Auroras are produced by charged particles from the solar wind precipitating along Earth’s magnetic field lines and exciting atmospheric oxygen and nitrogen between roughly 90 and 280 km altitude. This demo reproduces that look with a physically-grounded emission model, rendered in real time in your browser.
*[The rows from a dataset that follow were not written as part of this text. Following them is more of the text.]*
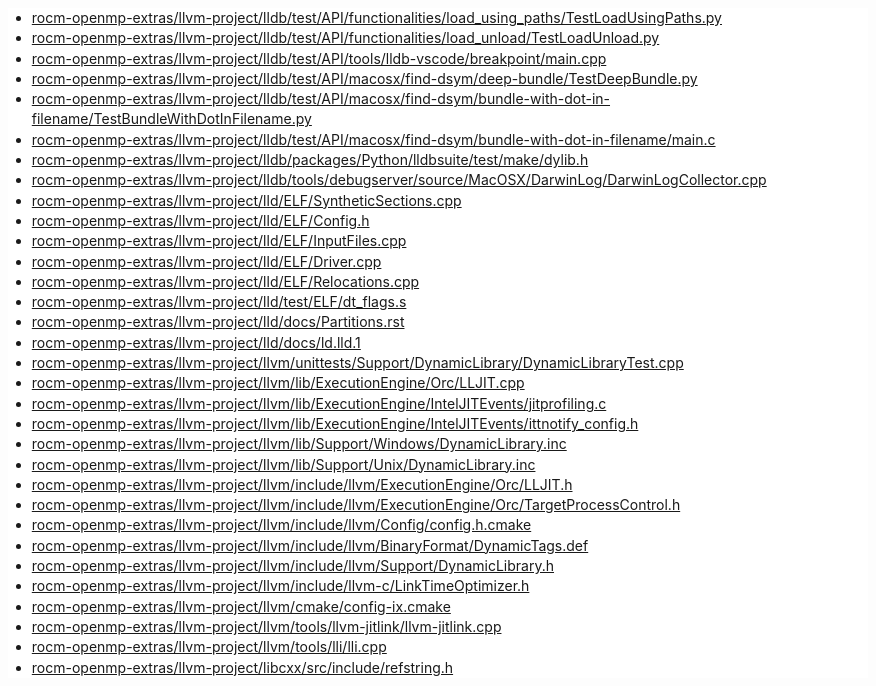  - [rocm-openmp-extras/llvm-project/lldb/test/API/functionalities/load_using_paths/TestLoadUsingPaths.py](#rocm-openmp-extrasllvm-projectlldbtestapifunctionalitiesload_using_pathstestloadusingpathspy)
 - [rocm-openmp-extras/llvm-project/lldb/test/API/functionalities/load_unload/TestLoadUnload.py](#rocm-openmp-extrasllvm-projectlldbtestapifunctionalitiesload_unloadtestloadunloadpy)
 - [rocm-openmp-extras/llvm-project/lldb/test/API/tools/lldb-vscode/breakpoint/main.cpp](#rocm-openmp-extrasllvm-projectlldbtestapitoolslldb-vscodebreakpointmaincpp)
 - [rocm-openmp-extras/llvm-project/lldb/test/API/macosx/find-dsym/deep-bundle/TestDeepBundle.py](#rocm-openmp-extrasllvm-projectlldbtestapimacosxfind-dsymdeep-bundletestdeepbundlepy)
 - [rocm-openmp-extras/llvm-project/lldb/test/API/macosx/find-dsym/bundle-with-dot-in-filename/TestBundleWithDotInFilename.py](#rocm-openmp-extrasllvm-projectlldbtestapimacosxfind-dsymbundle-with-dot-in-filenametestbundlewithdotinfilenamepy)
 - [rocm-openmp-extras/llvm-project/lldb/test/API/macosx/find-dsym/bundle-with-dot-in-filename/main.c](#rocm-openmp-extrasllvm-projectlldbtestapimacosxfind-dsymbundle-with-dot-in-filenamemainc)
 - [rocm-openmp-extras/llvm-project/lldb/packages/Python/lldbsuite/test/make/dylib.h](#rocm-openmp-extrasllvm-projectlldbpackagespythonlldbsuitetestmakedylibh)
 - [rocm-openmp-extras/llvm-project/lldb/tools/debugserver/source/MacOSX/DarwinLog/DarwinLogCollector.cpp](#rocm-openmp-extrasllvm-projectlldbtoolsdebugserversourcemacosxdarwinlogdarwinlogcollectorcpp)
 - [rocm-openmp-extras/llvm-project/lld/ELF/SyntheticSections.cpp](#rocm-openmp-extrasllvm-projectlldelfsyntheticsectionscpp)
 - [rocm-openmp-extras/llvm-project/lld/ELF/Config.h](#rocm-openmp-extrasllvm-projectlldelfconfigh)
 - [rocm-openmp-extras/llvm-project/lld/ELF/InputFiles.cpp](#rocm-openmp-extrasllvm-projectlldelfinputfilescpp)
 - [rocm-openmp-extras/llvm-project/lld/ELF/Driver.cpp](#rocm-openmp-extrasllvm-projectlldelfdrivercpp)
 - [rocm-openmp-extras/llvm-project/lld/ELF/Relocations.cpp](#rocm-openmp-extrasllvm-projectlldelfrelocationscpp)
 - [rocm-openmp-extras/llvm-project/lld/test/ELF/dt_flags.s](#rocm-openmp-extrasllvm-projectlldtestelfdt_flagss)
 - [rocm-openmp-extras/llvm-project/lld/docs/Partitions.rst](#rocm-openmp-extrasllvm-projectllddocspartitionsrst)
 - [rocm-openmp-extras/llvm-project/lld/docs/ld.lld.1](#rocm-openmp-extrasllvm-projectllddocsldlld1)
 - [rocm-openmp-extras/llvm-project/llvm/unittests/Support/DynamicLibrary/DynamicLibraryTest.cpp](#rocm-openmp-extrasllvm-projectllvmunittestssupportdynamiclibrarydynamiclibrarytestcpp)
 - [rocm-openmp-extras/llvm-project/llvm/lib/ExecutionEngine/Orc/LLJIT.cpp](#rocm-openmp-extrasllvm-projectllvmlibexecutionengineorclljitcpp)
 - [rocm-openmp-extras/llvm-project/llvm/lib/ExecutionEngine/IntelJITEvents/jitprofiling.c](#rocm-openmp-extrasllvm-projectllvmlibexecutionengineinteljiteventsjitprofilingc)
 - [rocm-openmp-extras/llvm-project/llvm/lib/ExecutionEngine/IntelJITEvents/ittnotify_config.h](#rocm-openmp-extrasllvm-projectllvmlibexecutionengineinteljiteventsittnotify_configh)
 - [rocm-openmp-extras/llvm-project/llvm/lib/Support/Windows/DynamicLibrary.inc](#rocm-openmp-extrasllvm-projectllvmlibsupportwindowsdynamiclibraryinc)
 - [rocm-openmp-extras/llvm-project/llvm/lib/Support/Unix/DynamicLibrary.inc](#rocm-openmp-extrasllvm-projectllvmlibsupportunixdynamiclibraryinc)
 - [rocm-openmp-extras/llvm-project/llvm/include/llvm/ExecutionEngine/Orc/LLJIT.h](#rocm-openmp-extrasllvm-projectllvmincludellvmexecutionengineorclljith)
 - [rocm-openmp-extras/llvm-project/llvm/include/llvm/ExecutionEngine/Orc/TargetProcessControl.h](#rocm-openmp-extrasllvm-projectllvmincludellvmexecutionengineorctargetprocesscontrolh)
 - [rocm-openmp-extras/llvm-project/llvm/include/llvm/Config/config.h.cmake](#rocm-openmp-extrasllvm-projectllvmincludellvmconfigconfighcmake)
 - [rocm-openmp-extras/llvm-project/llvm/include/llvm/BinaryFormat/DynamicTags.def](#rocm-openmp-extrasllvm-projectllvmincludellvmbinaryformatdynamictagsdef)
 - [rocm-openmp-extras/llvm-project/llvm/include/llvm/Support/DynamicLibrary.h](#rocm-openmp-extrasllvm-projectllvmincludellvmsupportdynamiclibraryh)
 - [rocm-openmp-extras/llvm-project/llvm/include/llvm-c/LinkTimeOptimizer.h](#rocm-openmp-extrasllvm-projectllvmincludellvm-clinktimeoptimizerh)
 - [rocm-openmp-extras/llvm-project/llvm/cmake/config-ix.cmake](#rocm-openmp-extrasllvm-projectllvmcmakeconfig-ixcmake)
 - [rocm-openmp-extras/llvm-project/llvm/tools/llvm-jitlink/llvm-jitlink.cpp](#rocm-openmp-extrasllvm-projectllvmtoolsllvm-jitlinkllvm-jitlinkcpp)
 - [rocm-openmp-extras/llvm-project/llvm/tools/lli/lli.cpp](#rocm-openmp-extrasllvm-projectllvmtoolsllillicpp)
 - [rocm-openmp-extras/llvm-project/libcxx/src/include/refstring.h](#rocm-openmp-extrasllvm-projectlibcxxsrcincluderefstringh)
WebGPU / Three.js — runs entirely in your browser
Aurora Simulation — drag to orbit, scroll to move Open fullscreen ↗

How it works

  • WebGPU rendering via Three.js WebGPURenderer with automatic WebGL2 fallback, so it runs in any modern browser (Chrome/Edge use WebGPU natively; Safari and Firefox fall back to WebGL2).
  • Volume raymarching: each camera ray takes 72 adaptive steps through the aurora volume, written in TSL (Three.js Shader Language).
  • Emission physics: a precomputed color/luminance LUT models the characteristic oxygen green (557.7 nm), red (630 nm), and nitrogen blue/purple emission bands.
  • HDR pipeline: ACES filmic tone mapping with bloom, vignette, and film grain.

Everything is static — there is no backend. The whole demo is ~235 KB of gzipped JavaScript plus a 1 KB lookup table, served straight from GitHub Pages.

Interaction: drag to orbit the camera, scroll to move, and use the panel on the top right to switch presets (classic green, red-top storm, magenta lower border, …) or tune intensity, activity, and post-processing in real time.